Segment Start: Entries shown

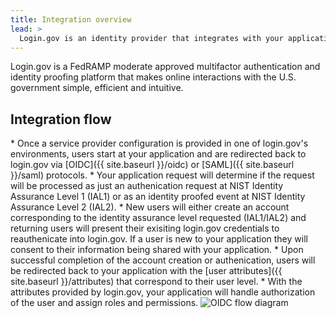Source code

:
 ```yaml
---
title: Integration overview
lead: >
  Login.gov is an identity provider that integrates with your application using industry protocols.
---
```


Login.gov is a FedRAMP moderate approved multifactor authentication and identity proofing platform that makes online interactions with the U.S. government simple, efficient and intuitive.

<h2>Integration flow</h2>
* Once a service provider configuration is provided in one of login.gov's environments, users start at your application and are redirected back to login.gov via [OIDC]({{ site.baseurl }}/oidc) or [SAML]({{ site.baseurl }}/saml) protocols.
* Your application request will determine if the request will be processed as just an authenication request at NIST Identity Assurance Level 1 (IAL1) or as an identity proofed event at NIST Identity Assurance Level 2 (IAL2).
* New users will either create an account corresponding to the identity assurance level requested (IAL1/IAL2) and returning users will present their exisiting login.gov credentials to reauthenicate into login.gov. If a user is new to your application they will consent to their information being shared with your application.
* Upon successful completion of the account creation or authenication, users will be redirected back to your application with the [user attributes]({{ site.baseurl }}/attributes) that correspond to their user level.
* With the attributes provided by login.gov, your application will handle authorization of the user and assign roles and permissions.


<img src="{{ site.baseurl }}/assets/img/oidc-flow.png" alt="OIDC flow diagram" class="display-block grid-col flex-auto flex-align-center">




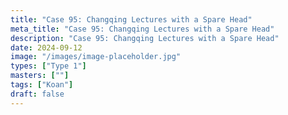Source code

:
 ```yaml
---
title: "Case 95: Changqing Lectures with a Spare Head"
meta_title: "Case 95: Changqing Lectures with a Spare Head"
description: "Case 95: Changqing Lectures with a Spare Head"
date: 2024-09-12
image: "/images/image-placeholder.jpg"
types: ["Type 1"]
masters: [""]
tags: ["Koan"]
draft: false
---
```


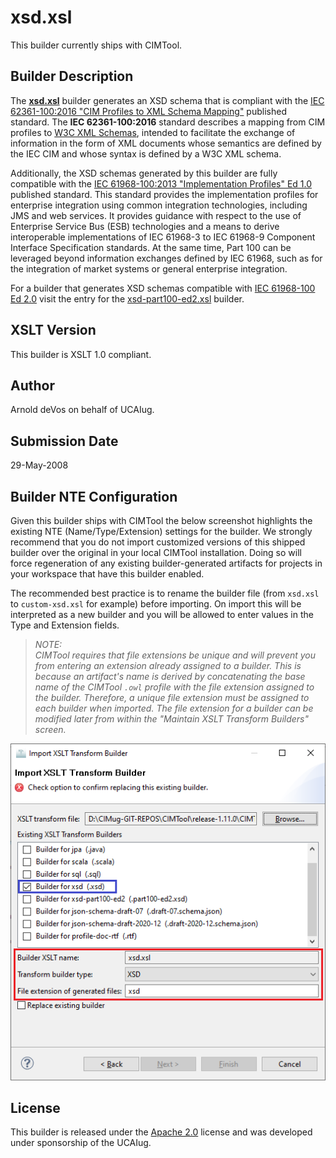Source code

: # xsd.xsl

This builder currently ships with CIMTool.

## Builder Description

The **[xsd.xsl](xsd.xsl)** builder generates an XSD schema that is compliant with the [IEC 62361-100:2016 "CIM Profiles to XML Schema Mapping"](https://webstore.iec.ch/publication/25114) published standard.  The **IEC 62361-100:2016** standard describes a mapping from CIM profiles to [W3C XML Schemas](https://www.w3.org/TR/xmlschema11-1/), intended to facilitate the exchange of information in the form of XML documents whose semantics are defined by the IEC CIM and whose syntax is defined by a W3C XML schema.

Additionally, the XSD schemas generated by this builder are fully compatible with the [IEC 61968-100:2013 "Implementation Profiles" Ed 1.0](https://webstore.iec.ch/publication/6198) published standard. This standard provides the implementation profiles for enterprise integration using common integration technologies, including JMS and web services. It provides guidance with respect to the use of Enterprise Service Bus (ESB) technologies and a means to derive interoperable implementations of IEC 61968-3 to IEC 61968-9 Component Interface Specification standards. At the same time, Part 100 can be leveraged beyond information exchanges defined by IEC 61968, such as for the integration of market systems or general enterprise integration.

For a builder that generates XSD schemas compatible with [IEC 61968-100 Ed 2.0](https://webstore.iec.ch/publication/67766) visit the entry for the [xsd-part100-ed2.xsl](../xsd-part100-ed2/builder.md) builder.

## XSLT Version

This builder is XSLT 1.0 compliant.

## Author

Arnold deVos on behalf of UCAIug.

## Submission Date

29-May-2008

## Builder NTE Configuration

Given this builder ships with CIMTool the below screenshot highlights the existing NTE (Name/Type/Extension) settings for the builder.  We strongly recommend that you do not import customized versions of this shipped builder over the original in your local CIMTool installation. Doing so will force regeneration of any existing builder-generated artifacts for projects in your workspace that have this builder enabled.

The recommended best practice is to rename the builder file  (from ```xsd.xsl``` to ```custom-xsd.xsl``` for example) before importing. On import this will be interpreted as a new builder and you will be allowed to enter values in the Type and Extension fields.

>*NOTE: </br>CIMTool requires that file extensions be unique and will prevent you from entering an extension already assigned to a builder. This is because an artifact's name is derived by concatenating the base name of the CIMTool ```.owl``` profile with the file extension assigned to the builder. Therefore, a unique file extension must be assigned to each builder when imported. The file extension for a builder can be modified later from within the "Maintain XSLT Transform Builders" screen.*

![image](import-builder.png)

## License

This builder is released under the [Apache 2.0](../../LICENSE) license and was developed under sponsorship of the UCAIug.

Segment End: Entries shown

What needs to be done ::
Reproduce exactly the lines from the one with "The recommended best" through the end of the entries above, both ends included.

Worked solution ::
The recommended best practice is to rename the builder file  (from ```xsd.xsl``` to ```custom-xsd.xsl``` for example) before importing. On import this will be interpreted as a new builder and you will be allowed to enter values in the Type and Extension fields.

>*NOTE: </br>CIMTool requires that file extensions be unique and will prevent you from entering an extension already assigned to a builder. This is because an artifact's name is derived by concatenating the base name of the CIMTool ```.owl``` profile with the file extension assigned to the builder. Therefore, a unique file extension must be assigned to each builder when imported. The file extension for a builder can be modified later from within the "Maintain XSLT Transform Builders" screen.*

![image](import-builder.png)

## License

This builder is released under the [Apache 2.0](../../LICENSE) license and was developed under sponsorship of the UCAIug.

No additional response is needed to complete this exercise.